> [ACTIVITY] Down to the last line, restate the records below word for word, dropping every image.

> [Source texts of formatted documents]
++++

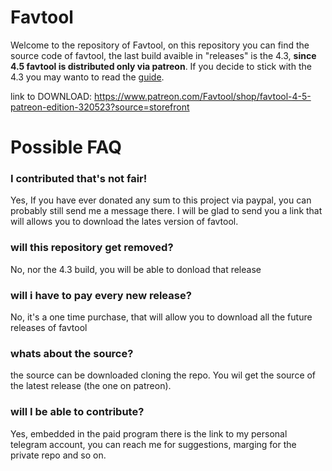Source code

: 
# Favtool

Welcome to the repository of Favtool, on this repository you can find the source code of favtool, the last build avaible in "releases" is the 4.3, **since 4.5 favtool is distributed only via patreon**. If you decide to stick with the 4.3 you may wanto to read the <a href="https://github.com/shy-neon/favtool/blob/main/guide.md">guide</a>.

link to DOWNLOAD: https://www.patreon.com/Favtool/shop/favtool-4-5-patreon-edition-320523?source=storefront

# Possible FAQ

### I contributed that's not fair!
Yes, If you have ever donated any sum to this project via paypal, you can probably still send me a message there. I will be glad to send you a link that will allows you to download the lates version of favtool.

### will this repository get removed?
No, nor the 4.3 build, you will be able to donload that release

### will i have to pay every new release?
No, it's a one time purchase, that will allow you to download all the future releases of favtool

### whats about the source?
the source can be downloaded cloning the repo. You wil get the source of the latest release (the one on patreon).

### will I be able to contribute?
Yes, embedded in the paid program there is the link to my personal telegram account, you can reach me for suggestions, marging for the private repo and so on.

++++

> [OUTPUT BELOW]
Source code

: 
# Favtool

Welcome to the repository of Favtool, on this repository you can find the source code of favtool, the last build avaible in "releases" is the 4.3, **since 4.5 favtool is distributed only via patreon**. If you decide to stick with the 4.3 you may wanto to read the <a href="https://github.com/shy-neon/favtool/blob/main/guide.md">guide</a>.

link to DOWNLOAD: https://www.patreon.com/Favtool/shop/favtool-4-5-patreon-edition-320523?source=storefront

# Possible FAQ

### I contributed that's not fair!
Yes, If you have ever donated any sum to this project via paypal, you can probably still send me a message there. I will be glad to send you a link that will allows you to download the lates version of favtool.

### will this repository get removed?
No, nor the 4.3 build, you will be able to donload that release

### will i have to pay every new release?
No, it's a one time purchase, that will allow you to download all the future releases of favtool

### whats about the source?
the source can be downloaded cloning the repo. You wil get the source of the latest release (the one on patreon).

### will I be able to contribute?
Yes, embedded in the paid program there is the link to my personal telegram account, you can reach me for suggestions, marging for the private repo and so on.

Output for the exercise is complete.